__DATA__.
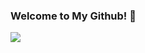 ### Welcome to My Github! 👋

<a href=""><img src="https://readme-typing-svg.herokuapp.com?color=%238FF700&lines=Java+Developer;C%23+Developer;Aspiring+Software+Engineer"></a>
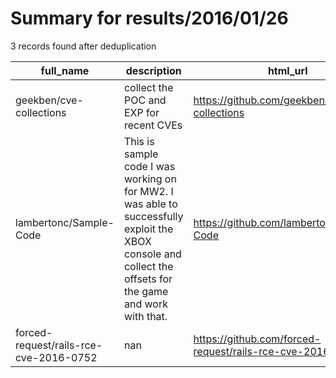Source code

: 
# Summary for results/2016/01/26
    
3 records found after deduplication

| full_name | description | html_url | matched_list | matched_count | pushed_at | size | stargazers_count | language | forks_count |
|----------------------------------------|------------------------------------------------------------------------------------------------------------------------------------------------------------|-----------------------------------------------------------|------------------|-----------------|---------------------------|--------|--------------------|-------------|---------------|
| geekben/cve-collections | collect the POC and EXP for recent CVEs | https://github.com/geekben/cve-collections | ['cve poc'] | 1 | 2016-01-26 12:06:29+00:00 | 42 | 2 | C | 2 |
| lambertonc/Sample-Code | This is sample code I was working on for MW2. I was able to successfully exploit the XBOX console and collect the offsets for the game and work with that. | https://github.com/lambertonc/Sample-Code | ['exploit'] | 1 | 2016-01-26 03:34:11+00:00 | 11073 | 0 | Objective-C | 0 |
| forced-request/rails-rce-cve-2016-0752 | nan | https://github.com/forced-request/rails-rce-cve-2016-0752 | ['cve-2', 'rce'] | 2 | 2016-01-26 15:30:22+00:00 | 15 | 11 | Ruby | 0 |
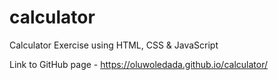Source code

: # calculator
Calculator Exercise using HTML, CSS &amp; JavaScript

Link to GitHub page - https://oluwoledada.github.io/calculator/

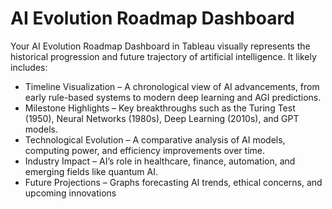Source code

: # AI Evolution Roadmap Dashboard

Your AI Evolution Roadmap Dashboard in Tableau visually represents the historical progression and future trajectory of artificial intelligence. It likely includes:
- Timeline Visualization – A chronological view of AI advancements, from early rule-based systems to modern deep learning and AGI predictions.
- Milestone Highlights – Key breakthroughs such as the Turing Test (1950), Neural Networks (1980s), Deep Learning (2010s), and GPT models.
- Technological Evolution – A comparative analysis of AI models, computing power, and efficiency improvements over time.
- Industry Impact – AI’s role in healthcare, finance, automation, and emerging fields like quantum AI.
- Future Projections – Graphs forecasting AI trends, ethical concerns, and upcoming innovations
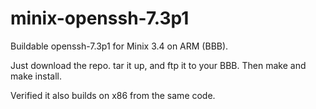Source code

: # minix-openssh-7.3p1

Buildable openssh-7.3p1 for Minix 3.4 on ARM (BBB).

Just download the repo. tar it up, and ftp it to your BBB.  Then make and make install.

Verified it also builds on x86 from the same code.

__TASK BRIEF__. Pull out every line of the records that includes the string "openssh".

__REPLY__.
: # minix-openssh-7.3p1
Buildable openssh-7.3p1 for Minix 3.4 on ARM (BBB).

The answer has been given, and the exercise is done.